Work request>
The lines to copy run from the one containing "### To run this" to the end of the records below; repeat them exactly and include nothing else.

Recorded data
*** Block opens ***

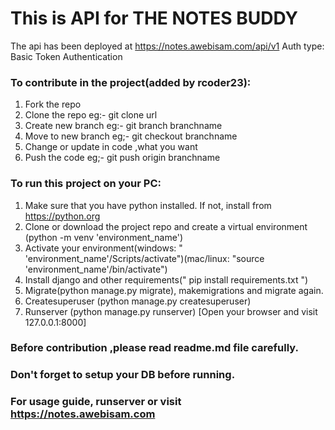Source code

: # This is API for THE NOTES BUDDY
The api has been deployed at https://notes.awebisam.com/api/v1
Auth type: Basic Token Authentication

### To contribute in the project(added by rcoder23):
1. Fork the repo
2. Clone the repo eg:- git clone url
3. Create new branch  eg:- git branch branchname
4. Move to new branch eg;- git checkout branchname
5. Change or update in code ,what you want 
6. Push the code eg;- git push origin branchname 

### To run this project on your PC:
1. Make sure that you have python installed. If not, install from https://python.org
2. Clone or download the project repo and create a virtual environment (python -m venv 'environment_name')
3. Activate your environment(windows: " 'environment_name'/Scripts/activate")(mac/linux: "source 'environment_name'/bin/activate") 
4. Install django and other requirements(" pip install requirements.txt ")
5. Migrate(python manage.py migrate), makemigrations and migrate again.
6. Createsuperuser (python manage.py createsuperuser)
7. Runserver (python manage.py runserver) [Open your browser and visit 127.0.0.1:8000]

### Before contribution ,please read readme.md file carefully.

### Don't forget to setup your DB before running.



### For usage guide, runserver or visit https://notes.awebisam.com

*** Block closes ***

Task answer>
### To run this project on your PC:
1. Make sure that you have python installed. If not, install from https://python.org
2. Clone or download the project repo and create a virtual environment (python -m venv 'environment_name')
3. Activate your environment(windows: " 'environment_name'/Scripts/activate")(mac/linux: "source 'environment_name'/bin/activate") 
4. Install django and other requirements(" pip install requirements.txt ")
5. Migrate(python manage.py migrate), makemigrations and migrate again.
6. Createsuperuser (python manage.py createsuperuser)
7. Runserver (python manage.py runserver) [Open your browser and visit 127.0.0.1:8000]

### Before contribution ,please read readme.md file carefully.

### Don't forget to setup your DB before running.



### For usage guide, runserver or visit https://notes.awebisam.com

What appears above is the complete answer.